# FR: postuler pour/à



## poireau

Bonsoir,

Comment utiliseriez-vous "postuler" et "un poste"

"postuler pour/a un poste?

Merci


----------



## LARSAY

Je ne l'utiliserais pas parceque ça sonne mal! la réponse est _postuler un poste _(no _pour _or _à_). Il est préférable de dire _postuler un emploi _ou _etre candidat à un poste_


----------



## poireau

Je demande car dans wordreference ils ont "postuler a", et je ne savais comment l'utiliser dans une phrase.  Ont-ils tort alors?


----------



## valvende

poireau said:


> Je demande car dans wordreference ils ont "postuler a", et je ne savais comment l'utiliser dans une phrase. Ont-ils tort alors?


 

Bonsoir

postuler *pour* un emploi 

on n'emploie pas postuler à dans ce cas et même d'ailleurs ça ne fait pas très françaisl

bon courage


----------



## poireau

voila ce qui est ecrit dans wordreference:

Compound Forms:*postuler à*vput in for*postuler à*vapply for


----------



## poireau

Merci Valvende!


----------



## nhat

LARSAY said:


> Je ne l'utiliserais pas parceque ça sonne mal! la réponse est _postuler un poste _(no _pour _or _à_). Il est préférable de dire _postuler un emploi _ou _etre candidat à un poste_


 
*"postuler un emploi" ca n'existe pas...*
"postuler à" ou "postuler pour" sont correctes
en fait on dit plus "postuler a *UNE OFFRE* d'emploi"
et "postuler pour un emploi"

hier, j'ai postulé pour le poste de directeur adjoint
j'ai postulé ma candidature pour le poste de....


----------



## valvende

poireau said:


> Merci Valvende!


 
de rien bonne soirée


----------



## Blancheneige

Pas très français ? Je trouve ça étonnant, parce que je l'entends assez couramment (sous la forme *postuler à*).
Je me demandais si c'était  un helvétisme, mais il semblerait que non. Voici ce que dit le Larousse (pas forcément toujours une référence, mais bon...)


*postuler *
_verbe transitif_
(latin _postulare_)
*1. *Demander, solliciter (un poste, un emploi).
*2. *Poser comme postulat au départ d'une démonstration.

_verbe intransitif_
*1. Être candidat à un emploi, à une fonction. Postuler à, pour le poste de directeur. *
*2. *Accomplir les actes de procédure qu'implique un procès, en parlant d'un avocat ou d'un avoué.

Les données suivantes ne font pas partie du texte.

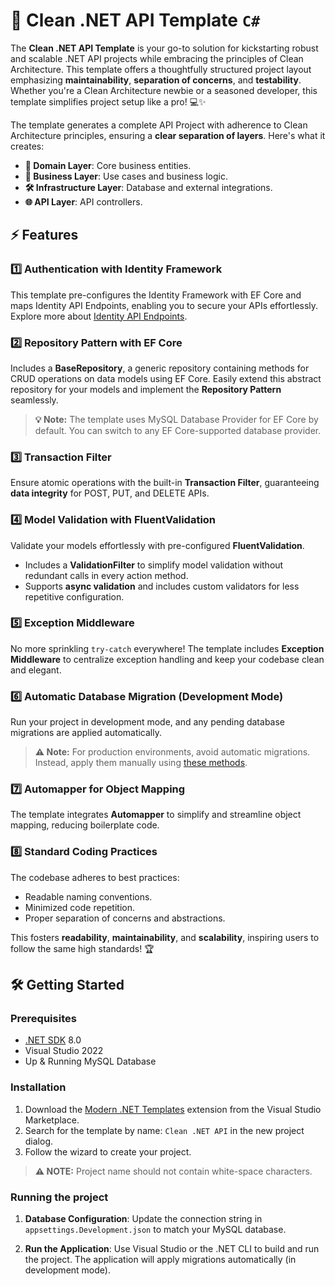 # 🚀 Clean .NET API Template `C#`

The **Clean .NET API Template** is your go-to solution for kickstarting robust and scalable .NET API projects while embracing the principles of Clean Architecture. This template offers a thoughtfully structured project layout emphasizing **maintainability**, **separation of concerns**, and **testability**. Whether you're a Clean Architecture newbie or a seasoned developer, this template simplifies project setup like a pro! 💻✨

The template generates a complete API Project with adherence to Clean Architecture principles, ensuring a **clear separation of layers**. Here's what it creates:  
- **🌟 Domain Layer**: Core business entities.  
- **🧠 Business Layer**: Use cases and business logic.  
- **🛠️ Infrastructure Layer**: Database and external integrations.  
- **🌐 API Layer**: API controllers.

## ⚡ Features

### 1️⃣ Authentication with Identity Framework
This template pre-configures the Identity Framework with EF Core and maps Identity API Endpoints, enabling you to secure your APIs effortlessly. Explore more about [Identity API Endpoints](https://learn.microsoft.com/en-us/aspnet/core/security/authentication/identity-api-authorization?view=aspnetcore-8.0#the-mapidentityapituser-endpoints).

### 2️⃣ Repository Pattern with EF Core 
Includes a **BaseRepository**, a generic repository containing methods for CRUD operations on data models using EF Core. Easily extend this abstract repository for your models and implement the **Repository Pattern** seamlessly.  

> **💡 Note:** The template uses MySQL Database Provider for EF Core by default. You can switch to any EF Core-supported database provider.

### 3️⃣ Transaction Filter
Ensure atomic operations with the built-in **Transaction Filter**, guaranteeing **data integrity** for POST, PUT, and DELETE APIs.

### 4️⃣ Model Validation with FluentValidation
Validate your models effortlessly with pre-configured **FluentValidation**.  
- Includes a **ValidationFilter** to simplify model validation without redundant calls in every action method.  
- Supports **async validation** and includes custom validators for less repetitive configuration.

### 5️⃣ Exception Middleware
No more sprinkling `try-catch` everywhere! The template includes **Exception Middleware** to centralize exception handling and keep your codebase clean and elegant.

### 6️⃣ Automatic Database Migration (Development Mode)
Run your project in development mode, and any pending database migrations are applied automatically.  

> **⚠️ Note:** For production environments, avoid automatic migrations. Instead, apply them manually using [these methods](https://learn.microsoft.com/en-us/ef/core/managing-schemas/migrations/applying?tabs=dotnet-core-cli).

### 7️⃣ Automapper for Object Mapping
The template integrates **Automapper** to simplify and streamline object mapping, reducing boilerplate code.  

### 8️⃣ Standard Coding Practices
The codebase adheres to best practices:  
- Readable naming conventions.  
- Minimized code repetition.  
- Proper separation of concerns and abstractions.  

This fosters **readability**, **maintainability**, and **scalability**, inspiring users to follow the same high standards! 🏆 

## 🛠️ Getting Started

### Prerequisites
- [.NET SDK](https://dotnet.microsoft.com/download) 8.0
- Visual Studio 2022
- Up & Running MySQL Database

### Installation
1. Download the [Modern .NET Templates](https://marketplace.visualstudio.com/items?itemName=hem-bhagat.ModernNETTemplates) extension from the Visual Studio Marketplace.
2. Search for the template by name: `Clean .NET API` in the new project dialog.
3. Follow the wizard to create your project.

> **⚠️ NOTE:** Project name should not contain white-space characters.

### Running the project

1. **Database Configuration**:
Update the connection string in `appsettings.Development.json` to match your MySQL database.

2. **Run the Application**:
Use Visual Studio or the .NET CLI to build and run the project. The application will apply migrations automatically (in development mode).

Selon le Larousse, les deux options proposées par Poireau seraient donc correctes ;-)


----------



## valvende

sincèrement c'est sans doute gramatiquement très juste mais en ce qui concerne un emploi on ne postule pas à  mais pour par contre je suis d'accord avec toi concernant le postuler à dans d'autres cas pas de soucis c'est juste que dans une lettre de demande de poste ça marque pas top
peut être un gallicisme!!!! 
bonne nuit


----------



## LARSAY

Désolé, mais je maintiens que _postuler un emploi _est du meilleur français (pour ceux qui pensent que ce n'est pas du français, c'est d'ailleurs l'exemple donné dans le Larousse. En effet, _postuler _est un autre verbe pour _solliciter _ou _demander_; à ce que je sache, on ne dit pas_ demander à un _emploi _ou solliciter pour un poste!  _


----------



## poireau

Alors est-ce que toutes les trois formes peuvent etre utilisees?

Postuler un poste
postuler a un poste
postuler pour un poste


----------



## poireau

J'ai trouve :
Comment postuler à un poste chez Gaz de France ?
dans
http://faq.gazdefrance.com/question.2.821.49.htm

et

Comment postuler pour un poste en Chine ?
dans
http://www.stages-en-chine.com/postuler-poste/processus-candidature.php

est-ce qu'on pourrait dire les memes phrases en haut sans preposition "pour" ni "a"?


----------



## Montaigne

Je soutiens LARSAY.
On dit "postuler un emploi" et "être postulant pour un emploi".
"Postuler pour" appartient au langage juridique ou ecclésiastique.


----------



## Maître Capello

Je suis également de l'avis de Montaigne et Larsay.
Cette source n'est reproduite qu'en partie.